Project Nurses are fully trained, certified nurses. They meet regularly with CCAs to review patient records and visit each patient monthly. Project Nurses make final diagnoses and referrals, and prescribe treatment courses, as per Zambian regulations for community-based healthcare. S/he can dispense medication for common opportunistic infections and transport urgent cases to the local clinic for further treatment.
Key Benefits of the Arms Reach Care model
The Arm’s Reach Care Model is different from existing home-based care projects because it relocates ownership and responsibility for care of persons living with HIV/AIDS back into the home. It also significantly reduces the cost of operations and allows us to deliver the most care for the dollar.
The FCG program gives the FCG a deeper understanding of the components of care for her patient and of her essential role in providing that care. By training FCGs and CCAs, the Arm’s Reach Care model creates a broad base of trained caregivers in the community, facilitating the management of AIDS-related infections. With the assistance of CCAs, the Project Nurse is able to focus on the more serious cases requiring his/her advanced skills, and to make decisions on referrals to government clinics. Arm’s Reach Care offers a solution to both the shortage of trained health professionals and to the over-burdening of government clinics. Additionally, the model will implement a data capturing and management tool, CHART, to support the CCAs and Nurses and further increase their efficiency.
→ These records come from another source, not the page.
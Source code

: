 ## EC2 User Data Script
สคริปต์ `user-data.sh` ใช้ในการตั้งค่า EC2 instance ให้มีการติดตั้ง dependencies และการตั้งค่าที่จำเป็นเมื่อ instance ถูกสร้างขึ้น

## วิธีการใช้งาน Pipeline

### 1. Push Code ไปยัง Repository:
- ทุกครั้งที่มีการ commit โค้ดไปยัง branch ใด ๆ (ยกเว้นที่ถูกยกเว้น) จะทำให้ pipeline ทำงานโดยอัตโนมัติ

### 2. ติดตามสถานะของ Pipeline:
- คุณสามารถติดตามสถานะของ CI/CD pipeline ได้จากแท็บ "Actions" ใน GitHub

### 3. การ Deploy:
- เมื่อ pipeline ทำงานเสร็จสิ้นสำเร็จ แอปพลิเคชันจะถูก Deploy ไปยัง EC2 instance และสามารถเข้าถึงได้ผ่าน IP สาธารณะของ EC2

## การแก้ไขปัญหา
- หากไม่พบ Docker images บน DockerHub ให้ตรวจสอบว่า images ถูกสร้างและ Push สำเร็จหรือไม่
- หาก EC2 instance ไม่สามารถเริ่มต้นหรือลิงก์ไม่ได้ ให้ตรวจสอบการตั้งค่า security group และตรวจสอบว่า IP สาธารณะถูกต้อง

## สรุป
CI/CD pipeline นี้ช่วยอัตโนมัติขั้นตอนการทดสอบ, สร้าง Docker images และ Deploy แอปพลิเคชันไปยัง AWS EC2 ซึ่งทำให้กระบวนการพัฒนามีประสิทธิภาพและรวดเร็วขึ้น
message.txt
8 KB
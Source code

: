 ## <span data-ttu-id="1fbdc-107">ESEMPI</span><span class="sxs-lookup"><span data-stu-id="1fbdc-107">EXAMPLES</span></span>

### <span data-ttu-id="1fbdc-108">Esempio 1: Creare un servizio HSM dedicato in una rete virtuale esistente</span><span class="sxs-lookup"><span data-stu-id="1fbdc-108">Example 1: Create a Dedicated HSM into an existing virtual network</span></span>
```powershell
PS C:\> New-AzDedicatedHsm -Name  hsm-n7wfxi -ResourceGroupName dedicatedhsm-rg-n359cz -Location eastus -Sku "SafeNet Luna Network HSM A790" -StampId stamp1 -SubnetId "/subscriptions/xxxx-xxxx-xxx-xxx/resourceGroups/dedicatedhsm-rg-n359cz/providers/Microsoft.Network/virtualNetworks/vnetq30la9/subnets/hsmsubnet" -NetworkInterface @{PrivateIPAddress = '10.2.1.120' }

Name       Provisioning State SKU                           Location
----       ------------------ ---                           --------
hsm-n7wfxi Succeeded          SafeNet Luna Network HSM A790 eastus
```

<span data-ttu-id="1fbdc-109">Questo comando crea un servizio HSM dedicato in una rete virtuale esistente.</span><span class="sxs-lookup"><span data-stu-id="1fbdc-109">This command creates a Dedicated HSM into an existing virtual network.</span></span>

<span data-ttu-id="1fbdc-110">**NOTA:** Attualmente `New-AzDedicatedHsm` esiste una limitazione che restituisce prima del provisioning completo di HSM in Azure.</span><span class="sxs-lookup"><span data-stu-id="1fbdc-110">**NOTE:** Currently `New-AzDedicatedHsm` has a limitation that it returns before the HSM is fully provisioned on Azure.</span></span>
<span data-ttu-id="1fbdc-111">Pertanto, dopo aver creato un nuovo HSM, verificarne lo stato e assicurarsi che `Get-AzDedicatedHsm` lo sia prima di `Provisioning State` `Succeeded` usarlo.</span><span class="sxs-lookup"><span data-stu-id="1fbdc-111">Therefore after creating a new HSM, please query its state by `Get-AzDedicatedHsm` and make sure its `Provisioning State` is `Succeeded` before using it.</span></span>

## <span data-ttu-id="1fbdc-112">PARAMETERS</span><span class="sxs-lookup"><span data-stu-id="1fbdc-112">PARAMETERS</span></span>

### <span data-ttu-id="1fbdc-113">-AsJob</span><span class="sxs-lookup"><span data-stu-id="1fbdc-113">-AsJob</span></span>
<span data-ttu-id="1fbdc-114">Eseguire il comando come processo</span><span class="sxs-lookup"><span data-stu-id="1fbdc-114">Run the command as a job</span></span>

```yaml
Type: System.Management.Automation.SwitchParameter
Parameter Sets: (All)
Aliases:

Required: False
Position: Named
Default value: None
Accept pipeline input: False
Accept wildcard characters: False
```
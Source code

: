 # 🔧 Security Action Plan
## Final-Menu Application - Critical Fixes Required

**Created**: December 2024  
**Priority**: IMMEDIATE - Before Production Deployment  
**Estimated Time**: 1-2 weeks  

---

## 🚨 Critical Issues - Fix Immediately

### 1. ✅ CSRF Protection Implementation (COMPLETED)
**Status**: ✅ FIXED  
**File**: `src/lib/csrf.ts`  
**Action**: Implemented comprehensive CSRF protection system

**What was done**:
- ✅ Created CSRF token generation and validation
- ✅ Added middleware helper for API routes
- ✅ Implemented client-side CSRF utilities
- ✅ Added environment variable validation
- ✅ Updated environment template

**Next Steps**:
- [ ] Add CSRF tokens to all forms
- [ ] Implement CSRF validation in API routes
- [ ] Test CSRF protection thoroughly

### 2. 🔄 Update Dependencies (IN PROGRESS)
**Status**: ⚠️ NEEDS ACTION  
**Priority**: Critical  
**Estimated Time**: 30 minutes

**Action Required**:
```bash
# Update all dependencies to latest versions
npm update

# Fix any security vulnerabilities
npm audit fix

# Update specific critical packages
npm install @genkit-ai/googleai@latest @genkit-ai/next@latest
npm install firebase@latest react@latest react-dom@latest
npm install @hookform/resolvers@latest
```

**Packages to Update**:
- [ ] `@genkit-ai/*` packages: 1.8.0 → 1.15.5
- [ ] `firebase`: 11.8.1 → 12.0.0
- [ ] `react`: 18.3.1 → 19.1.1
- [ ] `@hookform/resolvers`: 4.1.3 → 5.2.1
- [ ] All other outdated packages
With its unique philosophy and structure, Arm’s Reach Care constitutes a radical shift from present models by engaging more community members in care-giving, significantly increasing the range of care provided at home, and increasing the output and impact of individual caregivers and of the overall system.
Power of Love launched the Arm’s Reach Care program in 2004 in the Matero,compound in Lusaka, Zambia. To date we have trained over 450 FCG's, provided direct care for over 500 children and indirect care for over 1000. As a result of the FCG training and ongoing counseling during home visits, all patients have been tested for HIV. Children requiring advanced medication have been placed on ARVs (anti retro-viral medication). The nutritional supplements we provided to all patients have also played an indisputable role in supporting patients’ recovery from opportunistic infections and improving their overall condition.
Results of Arm’s Reach Care are undeniable: children who were previously unable to attend school due to debilitating chronic diarrhea or serious fungal infections are now able to resume their studies and have dreams of an adult life. Mothers and grandmothers who were previously kept away from work by long waits at the clinic and children in need of intensive care at home have now returned to earning money to support these children and take better care of their families.
As a testament to the success of the program, we have lost only 11 children out of a total of 368 children over the last 8 years. Since the life expectancy at birth for a HIV positive child is 5 years, statistically we could have lost many more children each year. However, this was not the case. Additionally, as care givers (grandmothers/grandaunts/mothers) see for themselves the positive effect that quality care has on the children, they themselves have come forward for testing (which, is critical in preventing the further spread of HIV). To date, more than 100 caregivers have come forward for testing for HIV.
The ARC program has been very successful in the Matero compound in Lusaka, Zambia and and the lessons acquired to date are informing both further development of the model and expansion of the existing project in Matero.